What is needed | When the line containing "虽然 **Ctrl +" appears in the data below, begin copying there and stop only after the line containing "将光标添加到当前选择的每一行的末尾。这可能是我最喜欢的——非常感谢 Eddy 在评论中指出了这一点。".

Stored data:
■ ■ ■ ■ ■

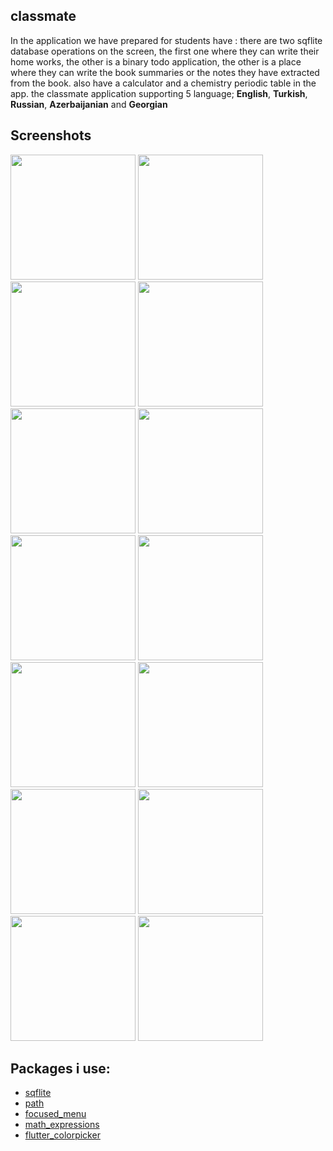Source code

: 
## classmate

In the application we have prepared for students have : there are two sqflite database operations on the screen, the first one where they can write their home works, the other is a binary todo application, the other is a place where they can write the book summaries or the notes they have extracted from the book. also have a calculator and a chemistry periodic table in the app.
the classmate application supporting 5 language; **English**, **Turkish**, **Russian**, **Azerbaijanian** and **Georgian**


## Screenshots
<img src="https://github.com/theiskaa/myclassmate/blob/master/assets/screenshot/1.png" width="200">  <img src="https://github.com/theiskaa/myclassmate/blob/master/assets/screenshot/2.png" width="200">  <img src="https://github.com/theiskaa/myclassmate/blob/master/assets/screenshot/3.png" width="200">  <img src="https://github.com/theiskaa/myclassmate/blob/master/assets/screenshot/4.png" width="200">  <img src="https://github.com/theiskaa/myclassmate/blob/master/assets/screenshot/5.png" width="200">  <img src="https://github.com/theiskaa/myclassmate/blob/master/assets/screenshot/6.png" width="200">  <img src="https://github.com/theiskaa/myclassmate/blob/master/assets/screenshot/7.png" width="200">  <img src="https://github.com/theiskaa/myclassmate/blob/master/assets/screenshot/8.png" width="200">  <img src="https://github.com/theiskaa/myclassmate/blob/master/assets/screenshot/9.png" width="200">  <img src="https://github.com/theiskaa/myclassmate/blob/master/assets/screenshot/10.png" width="200">  <img src="https://github.com/theiskaa/myclassmate/blob/master/assets/screenshot/11.png" width="200">  <img src="https://github.com/theiskaa/myclassmate/blob/master/assets/screenshot/12.png" width="200">  <img src="https://github.com/theiskaa/myclassmate/blob/master/assets/screenshot/13.png" width="200">  <img src="https://github.com/theiskaa/myclassmate/blob/master/assets/screenshot/14.jpeg" width="200"> 


## Packages i use:
- [sqflite](https://pub.dev/packages/sqflite)
- [path](https://pub.dev/packages/path)
- [focused_menu](https://pub.dev/packages/focused_menu)
- [math_expressions](https://pub.dev/packages/math_expressions)
- [flutter_colorpicker](https://pub.dev/packages/flutter_colorpicker)
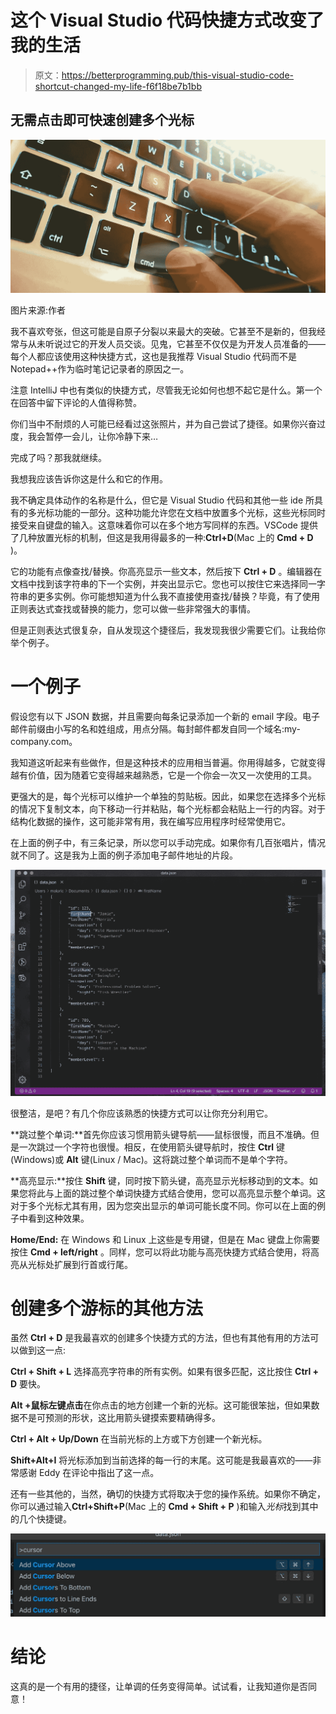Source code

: # 这个 Visual Studio 代码快捷方式改变了我的生活

> 原文：<https://betterprogramming.pub/this-visual-studio-code-shortcut-changed-my-life-f6f18be7b1bb>

## 无需点击即可快速创建多个光标

![](img/9bfc1cc53b380904547b31f76b2e0805.png)

图片来源:作者

我不喜欢夸张，但这可能是自原子分裂以来最大的突破。它甚至不是新的，但我经常与从未听说过它的开发人员交谈。见鬼，它甚至不仅仅是为开发人员准备的——每个人都应该使用这种快捷方式，这也是我推荐 Visual Studio 代码而不是 Notepad++作为临时笔记记录者的原因之一。

注意 IntelliJ 中也有类似的快捷方式，尽管我无论如何也想不起它是什么。第一个在回答中留下评论的人值得称赞。

你们当中不耐烦的人可能已经看过这张照片，并为自己尝试了捷径。如果你兴奋过度，我会暂停一会儿，让你冷静下来…

完成了吗？那我就继续。

我想我应该告诉你这是什么和它的作用。

我不确定具体动作的名称是什么，但它是 Visual Studio 代码和其他一些 ide 所具有的多光标功能的一部分。这种功能允许您在文档中放置多个光标，这些光标同时接受来自键盘的输入。这意味着你可以在多个地方写同样的东西。VSCode 提供了几种放置光标的机制，但这是我用得最多的一种:**Ctrl+D**(Mac 上的 **Cmd + D** )。

它的功能有点像查找/替换。你高亮显示一些文本，然后按下 **Ctrl + D** 。编辑器在文档中找到该字符串的下一个实例，并突出显示它。您也可以按住它来选择同一字符串的更多实例。你可能想知道为什么我不直接使用查找/替换？毕竟，有了使用正则表达式查找或替换的能力，您可以做一些非常强大的事情。

但是正则表达式很复杂，自从发现这个捷径后，我发现我很少需要它们。让我给你举个例子。

# 一个例子

假设您有以下 JSON 数据，并且需要向每条记录添加一个新的 email 字段。电子邮件前缀由小写的名和姓组成，用点分隔。每封邮件都发自同一个域名:my-company.com。

我知道这听起来有些做作，但是这种技术的应用相当普遍。你用得越多，它就变得越有价值，因为随着它变得越来越熟悉，它是一个你会一次又一次使用的工具。

更强大的是，每个光标可以维护一个单独的剪贴板。因此，如果您在选择多个光标的情况下复制文本，向下移动一行并粘贴，每个光标都会粘贴上一行的内容。对于结构化数据的操作，这可能非常有用，我在编写应用程序时经常使用它。

在上面的例子中，有三条记录，所以您可以手动完成。如果你有几百张唱片，情况就不同了。这是我为上面的例子添加电子邮件地址的片段。

![](img/42799325afdfcb48463aa4f70e2ec7c8.png)

很整洁，是吧？有几个你应该熟悉的快捷方式可以让你充分利用它。

**跳过整个单词:**首先你应该习惯用箭头键导航——鼠标很慢，而且不准确。但是一次跳过一个字符也很慢。相反，在使用箭头键导航时，按住 **Ctrl** 键(Windows)或 **Alt** 键(Linux / Mac)。这将跳过整个单词而不是单个字符。

**高亮显示:**按住 **Shift** 键，同时按下箭头键，高亮显示光标移动到的文本。如果您将此与上面的跳过整个单词快捷方式结合使用，您可以高亮显示整个单词。这对于多个光标尤其有用，因为您突出显示的单词可能长度不同。你可以在上面的例子中看到这种效果。

**Home/End:** 在 Windows 和 Linux 上这些是专用键，但是在 Mac 键盘上你需要按住 **Cmd + left/right** 。同样，您可以将此功能与高亮快捷方式结合使用，将高亮从光标处扩展到行首或行尾。

# 创建多个游标的其他方法

虽然 **Ctrl + D** 是我最喜欢的创建多个快捷方式的方法，但也有其他有用的方法可以做到这一点:

**Ctrl + Shift + L** 选择高亮字符串的所有实例。如果有很多匹配，这比按住 **Ctrl + D** 要快。

**Alt +鼠标左键点击**在你点击的地方创建一个新的光标。这可能很笨拙，但如果数据不是可预测的形状，这比用箭头键摸索要精确得多。

**Ctrl + Alt + Up/Down** 在当前光标的上方或下方创建一个新光标。

**Shift+Alt+I** 将光标添加到当前选择的每一行的末尾。这可能是我最喜欢的——非常感谢 Eddy 在评论中指出了这一点。

还有一些其他的，当然，确切的快捷方式将取决于您的操作系统。如果你不确定，你可以通过输入**Ctrl+Shift+P**(Mac 上的 **Cmd + Shift + P** )和输入*光标*找到其中的几个快捷键。

![](img/906c818f60339b4ea0ae466771efd72e.png)

# 结论

这真的是一个有用的捷径，让单调的任务变得简单。试试看，让我知道你是否同意！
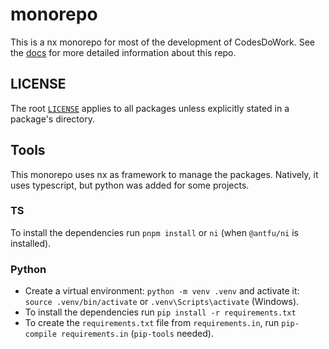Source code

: # monorepo

This is a nx monorepo for most of the development of CodesDoWork.
See the [docs](./docs) for more detailed information about this repo.

## LICENSE

The root [`LICENSE`](./LICENSE) applies to all packages unless explicitly stated in a package's directory.

## Tools

This monorepo uses nx as framework to manage the packages.
Natively, it uses typescript, but python was added for some projects.

### TS

To install the dependencies run `pnpm install` or `ni` (when `@antfu/ni` is installed).

### Python

- Create a virtual environment: `python -m venv .venv` and activate it:
  `source .venv/bin/activate` or `.venv\Scripts\activate` (Windows).
- To install the dependencies run `pip install -r requirements.txt`
- To create the `requirements.txt` file from `requirements.in`, run `pip-compile requirements.in` (`pip-tools` needed).
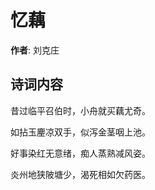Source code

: # 忆藕

**作者**: 刘克庄

## 诗词内容

昔过临平召伯时，小舟就买藕尤奇。

如拈玉麈凉双手，似泻金茎咽上池。

好事染红无意绪，痴人蒸熟减风姿。

炎州地狭陂塘少，渴死相如欠药医。

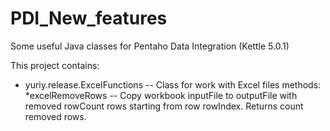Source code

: # PDI_New_features
Some useful Java classes for Pentaho Data Integration (Kettle 5.0.1)

This project contains:

* yuriy.release.ExcelFunctions -- Class for work with Excel files
	methods:
	*excelRemoveRows -- Copy workbook inputFile to outputFile with removed rowCount rows starting from row rowIndex. Returns count removed rows.
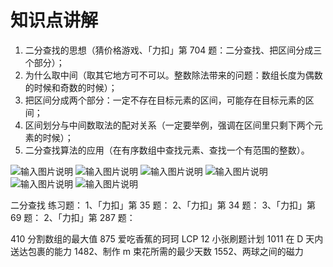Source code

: # 知识点讲解
1. 二分查找的思想（猜价格游戏、「力扣」第 704 题：二分查找、把区间分成三个部分）；
2. 为什么取中间（取其它地方可不可以。整数除法带来的问题：数组长度为偶数的时候和奇数的时候）；
3. 把区间分成两个部分：一定不存在目标元素的区间，可能存在目标元素的区间；
4. 区间划分与中间数取法的配对关系（一定要举例，强调在区间里只剩下两个元素的时候）；
5. 二分查找算法的应用（在有序数组中查找元素、查找一个有范围的整数）。

![输入图片说明](https://images.gitee.com/uploads/images/2021/0907/003534_1ac8fef1_426516.png "屏幕截图.png")
![输入图片说明](https://images.gitee.com/uploads/images/2021/0907/003538_f75ea2c4_426516.png "屏幕截图.png")
![输入图片说明](https://images.gitee.com/uploads/images/2021/0907/003541_874ce111_426516.png "屏幕截图.png")
![输入图片说明](https://images.gitee.com/uploads/images/2021/0907/003546_d5dcd4ad_426516.png "屏幕截图.png")
![输入图片说明](https://images.gitee.com/uploads/images/2021/0907/003550_1fc741ed_426516.png "屏幕截图.png")
![输入图片说明](https://images.gitee.com/uploads/images/2021/0907/003557_ded2329e_426516.png "屏幕截图.png")


二分查找
练习题：
1、「力扣」第 35 题：
2、「力扣」第 34 题：
3、「力扣」第 69 题：
2、「力扣」第 287 题：


410 分割数组的最大值
875 爱吃香蕉的珂珂
LCP 12 小张刷题计划
1011 在 D 天内送达包裹的能力
1482、制作 m 束花所需的最少天数
1552、两球之间的磁力


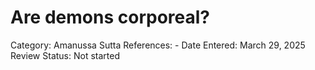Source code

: # Are demons corporeal?

Category: Amanussa
Sutta References: -
Date Entered: March 29, 2025
Review Status: Not started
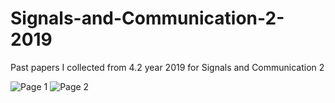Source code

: # Signals-and-Communication-2-2019

Past papers I collected from 4.2 year 2019 for Signals and Communication 2

![Page 1]()
![Page 2]()
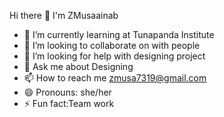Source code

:  Hi there 👋 I'm ZMusaainab 
- 🌱 I’m currently learning at Tunapanda Institute
- 👯 I’m looking to collaborate on with people
- 🤔 I’m looking for help with designing project
- 💬 Ask me about Designing
- 📫 How to reach me zmusa7319@gmail.com
- 😄 Pronouns: she/her
- ⚡ Fun fact:Team work
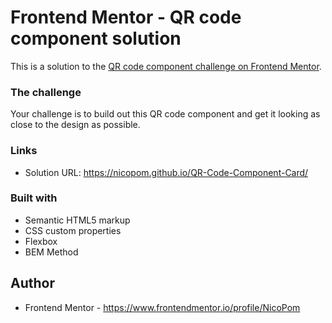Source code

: # Frontend Mentor - QR code component solution

This is a solution to the [QR code component challenge on Frontend Mentor](https://www.frontendmentor.io/challenges/qr-code-component-iux_sIO_H).

### The challenge

Your challenge is to build out this QR code component and get it looking as close to the design as possible.

### Links

- Solution URL: https://nicopom.github.io/QR-Code-Component-Card/

### Built with

- Semantic HTML5 markup
- CSS custom properties
- Flexbox
- BEM Method

## Author

- Frontend Mentor - https://www.frontendmentor.io/profile/NicoPom
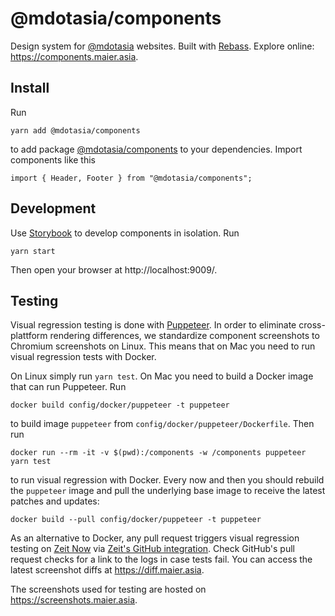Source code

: # @mdotasia/components

Design system for [@mdotasia](https://github.com/mdotasia/) websites. Built with [Rebass](https://rebassjs.org/). Explore online: https://components.maier.asia.

## Install

Run

    yarn add @mdotasia/components

to add package [@mdotasia/components](https://github.com/mdotasia/components) to your dependencies. Import components like this

    import { Header, Footer } from "@mdotasia/components";

## Development

Use [Storybook](https://storybook.js.org/) to develop components in isolation. Run

    yarn start

Then open your browser at http://localhost:9009/.

## Testing

Visual regression testing is done with [Puppeteer](https://pptr.dev/). In order to eliminate cross-plattform rendering differences, we standardize component screenshots to Chromium screenshots on Linux. This means that on Mac you need to run visual regression tests with Docker.

On Linux simply run `yarn test`. On Mac you need to build a Docker image that can run Puppeteer. Run

    docker build config/docker/puppeteer -t puppeteer

to build image `puppeteer` from `config/docker/puppeteer/Dockerfile`. Then run

    docker run --rm -it -v $(pwd):/components -w /components puppeteer yarn test

to run visual regression with Docker. Every now and then you should rebuild the `puppeteer` image and pull the underlying base image to receive the latest patches and updates:

    docker build --pull config/docker/puppeteer -t puppeteer

As an alternative to Docker, any pull request triggers visual regression testing on [Zeit Now](https://zeit.co/dashboard) via [Zeit's GitHub integration](https://zeit.co/github). Check GitHub's pull request checks for a link to the logs in case tests fail. You can access the latest screenshot diffs at https://diff.maier.asia.

The screenshots used for testing are hosted on https://screenshots.maier.asia.
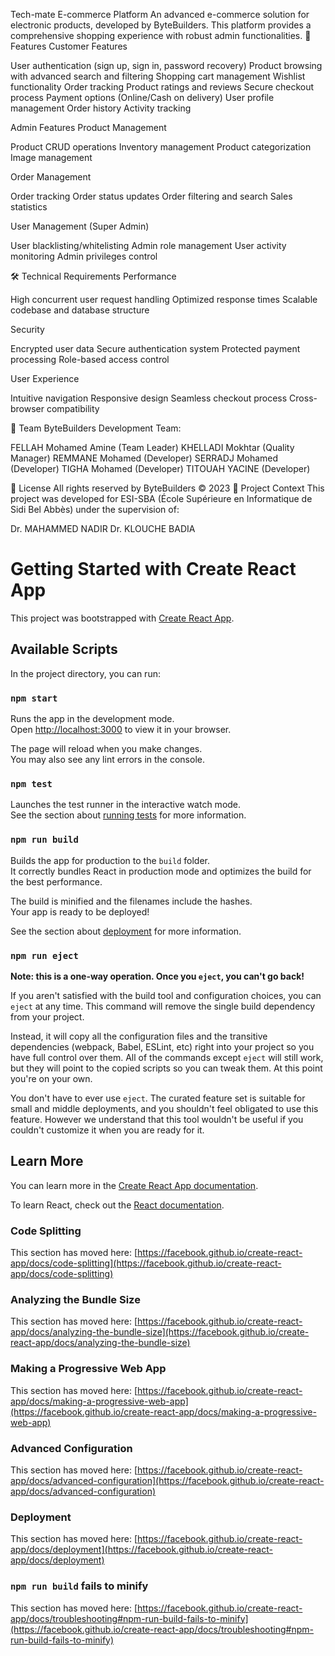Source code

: Tech-mate E-commerce Platform
An advanced e-commerce solution for electronic products, developed by ByteBuilders. This platform provides a comprehensive shopping experience with robust admin functionalities.
🌟 Features
Customer Features

User authentication (sign up, sign in, password recovery)
Product browsing with advanced search and filtering
Shopping cart management
Wishlist functionality
Order tracking
Product ratings and reviews
Secure checkout process
Payment options (Online/Cash on delivery)
User profile management
Order history
Activity tracking

Admin Features
Product Management

Product CRUD operations
Inventory management
Product categorization
Image management

Order Management

Order tracking
Order status updates
Order filtering and search
Sales statistics

User Management (Super Admin)

User blacklisting/whitelisting
Admin role management
User activity monitoring
Admin privileges control

🛠️ Technical Requirements
Performance

High concurrent user request handling
Optimized response times
Scalable codebase and database structure

Security

Encrypted user data
Secure authentication system
Protected payment processing
Role-based access control

User Experience

Intuitive navigation
Responsive design
Seamless checkout process
Cross-browser compatibility

👥 Team
ByteBuilders Development Team:

FELLAH Mohamed Amine (Team Leader)
KHELLADI Mokhtar (Quality Manager)
REMMANE Mohamed (Developer)
SERRADJ Mohamed (Developer)
TIGHA Mohamed (Developer)
TITOUAH YACINE (Developer)

📄 License
All rights reserved by ByteBuilders © 2023
🏫 Project Context
This project was developed for ESI-SBA (École Supérieure en Informatique de Sidi Bel Abbès) under the supervision of:

Dr. MAHAMMED NADIR
Dr. KLOUCHE BADIA




# Getting Started with Create React App

This project was bootstrapped with [Create React App](https://github.com/facebook/create-react-app).

## Available Scripts

In the project directory, you can run:

### `npm start`

Runs the app in the development mode.\
Open [http://localhost:3000](http://localhost:3000) to view it in your browser.

The page will reload when you make changes.\
You may also see any lint errors in the console.

### `npm test`

Launches the test runner in the interactive watch mode.\
See the section about [running tests](https://facebook.github.io/create-react-app/docs/running-tests) for more information.

### `npm run build`

Builds the app for production to the `build` folder.\
It correctly bundles React in production mode and optimizes the build for the best performance.

The build is minified and the filenames include the hashes.\
Your app is ready to be deployed!

See the section about [deployment](https://facebook.github.io/create-react-app/docs/deployment) for more information.

### `npm run eject`

**Note: this is a one-way operation. Once you `eject`, you can't go back!**

If you aren't satisfied with the build tool and configuration choices, you can `eject` at any time. This command will remove the single build dependency from your project.

Instead, it will copy all the configuration files and the transitive dependencies (webpack, Babel, ESLint, etc) right into your project so you have full control over them. All of the commands except `eject` will still work, but they will point to the copied scripts so you can tweak them. At this point you're on your own.

You don't have to ever use `eject`. The curated feature set is suitable for small and middle deployments, and you shouldn't feel obligated to use this feature. However we understand that this tool wouldn't be useful if you couldn't customize it when you are ready for it.

## Learn More

You can learn more in the [Create React App documentation](https://facebook.github.io/create-react-app/docs/getting-started).

To learn React, check out the [React documentation](https://reactjs.org/).

### Code Splitting

This section has moved here: [https://facebook.github.io/create-react-app/docs/code-splitting](https://facebook.github.io/create-react-app/docs/code-splitting)

### Analyzing the Bundle Size

This section has moved here: [https://facebook.github.io/create-react-app/docs/analyzing-the-bundle-size](https://facebook.github.io/create-react-app/docs/analyzing-the-bundle-size)

### Making a Progressive Web App

This section has moved here: [https://facebook.github.io/create-react-app/docs/making-a-progressive-web-app](https://facebook.github.io/create-react-app/docs/making-a-progressive-web-app)

### Advanced Configuration

This section has moved here: [https://facebook.github.io/create-react-app/docs/advanced-configuration](https://facebook.github.io/create-react-app/docs/advanced-configuration)

### Deployment

This section has moved here: [https://facebook.github.io/create-react-app/docs/deployment](https://facebook.github.io/create-react-app/docs/deployment)

### `npm run build` fails to minify

This section has moved here: [https://facebook.github.io/create-react-app/docs/troubleshooting#npm-run-build-fails-to-minify](https://facebook.github.io/create-react-app/docs/troubleshooting#npm-run-build-fails-to-minify)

■ ■ ■ ■ ■

Reply |
虽然 **Ctrl + D** 是我最喜欢的创建多个快捷方式的方法，但也有其他有用的方法可以做到这一点:

**Ctrl + Shift + L** 选择高亮字符串的所有实例。如果有很多匹配，这比按住 **Ctrl + D** 要快。

**Alt +鼠标左键点击**在你点击的地方创建一个新的光标。这可能很笨拙，但如果数据不是可预测的形状，这比用箭头键摸索要精确得多。

**Ctrl + Alt + Up/Down** 在当前光标的上方或下方创建一个新光标。

**Shift+Alt+I** 将光标添加到当前选择的每一行的末尾。这可能是我最喜欢的——非常感谢 Eddy 在评论中指出了这一点。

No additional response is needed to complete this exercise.